Потом он ощутил первую боль. Это была освобождающая боль. Он закричал изо всех сил. Он кричал не только от боли.
Вторая боль превзошла две последующие.
Нурландер превратился в пучок болевых импульсов. Он видел себя в нимбе света.
— Черт возьми, — ни с того ни с сего подумалось ему. — Какая унизительная смерть!
А затем он почувствовал, что исчезает.
Глава 18
Солнечные руки весеннего утра не проникли в Главный штаб. Туда проникла только «Группа А», руки которой были на данный момент связаны. Кто-то испортил воздух. Но никто не признавался.
Пока запах рассеивался, все подозрительно оглядывались вокруг.

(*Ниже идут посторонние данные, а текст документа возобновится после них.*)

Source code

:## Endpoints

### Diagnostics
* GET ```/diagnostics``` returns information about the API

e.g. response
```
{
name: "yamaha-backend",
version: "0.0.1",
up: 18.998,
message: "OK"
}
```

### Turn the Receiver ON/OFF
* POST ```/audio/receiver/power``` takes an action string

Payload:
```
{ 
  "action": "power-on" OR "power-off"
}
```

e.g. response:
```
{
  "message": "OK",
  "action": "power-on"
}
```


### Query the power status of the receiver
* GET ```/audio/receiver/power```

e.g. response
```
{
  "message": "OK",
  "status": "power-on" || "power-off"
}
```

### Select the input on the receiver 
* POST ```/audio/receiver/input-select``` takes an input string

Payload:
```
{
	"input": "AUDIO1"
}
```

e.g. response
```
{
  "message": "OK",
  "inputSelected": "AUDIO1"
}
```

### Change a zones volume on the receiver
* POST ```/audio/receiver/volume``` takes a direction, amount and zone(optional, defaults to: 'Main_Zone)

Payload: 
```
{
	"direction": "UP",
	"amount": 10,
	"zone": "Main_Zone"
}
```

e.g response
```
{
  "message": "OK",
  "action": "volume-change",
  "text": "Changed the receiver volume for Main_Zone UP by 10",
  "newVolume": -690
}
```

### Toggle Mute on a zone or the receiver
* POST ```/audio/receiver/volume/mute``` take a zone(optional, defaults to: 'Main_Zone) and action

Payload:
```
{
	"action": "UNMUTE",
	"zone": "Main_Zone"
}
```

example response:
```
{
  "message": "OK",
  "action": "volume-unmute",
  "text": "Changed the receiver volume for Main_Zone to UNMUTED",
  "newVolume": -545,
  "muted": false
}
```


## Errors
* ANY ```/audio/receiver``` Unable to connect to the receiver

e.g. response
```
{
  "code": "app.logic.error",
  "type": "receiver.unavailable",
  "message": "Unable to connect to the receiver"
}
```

Хультин совершил свой коронный выход из таинственной двери и со стуком положил перед собой на стол мобильный телефон.
— На случай, если Нурландер даст о себе знать из Таллинна, — пояснил он, чтобы избежать вопросов.
Кто-то шумно вздохнул.
В воздухе витала какая-то несерьезность. Хультин уловил ее.
— Итак, расследование зашло в тупик. Но нам не привыкать к этому, не так ли, мои бывалые опытные полицейские? Keep your spirit up![44]
Вчерашний день прошел, как после бурного застолья. Все едва шевелились, двигались, словно в замедленной съемке; за исключением, разумеется, Нурландера, который, наоборот, прибавил обороты.
— Синьор Чавес? — начал Хультин свой обычный опрос.
Чавес выпрямился:
— Я иду по следу МЕМАБ. Если это можно назвать следом. Я более чем уверен, что это…
Зазвонил мобильный телефон. Хультин нажал на кнопку и спросил:
— Вигго? Это ты?
Легкий гул пронесся по комнате.
— Как вам нравится петь в церкви Марии Магдалины? — спросила у Нюберга Черстин Хольм.
— Потрясающая акустика, — ответил Гуннар. — Месса папы Марцелла.[45]
— Божественно, — мечтательно сказала Хольм.
— Что это за штука у тебя на щеке? — спросил Чавес.
— Это прыщ, — ответил Йельм. Он уже хорошо выучил это слово.
— Yes,[46]
— ответил в трубку Хультин и быстро замахал свободной рукой. В Главном штабе стало тихо. Хультин повернулся лицом к стене и снова произнес: «Yes». Затем он несколько минут сидел неподвижно и молчал. Глядя на сгорбившуюся спину Хультину, они поняли, что что-то произошло. Никто не говорил ни слова. Наконец Хультин произнес «yes» в третий раз и отложил трубку. В ту же минуту раздался писк маленького настольного факса, который начал извергать из себя бумагу. Лицо у Хультина было сосредоточенным, но спокойным, он придерживал поступающую из факса бумагу и, когда прием был окончен, аккуратно оторвал ее от аппарата. Прочтя документ, он на мгновение прикрыл глаза. Что-то стряслось. Хультин сказал:— Вигго Нурландер был распят.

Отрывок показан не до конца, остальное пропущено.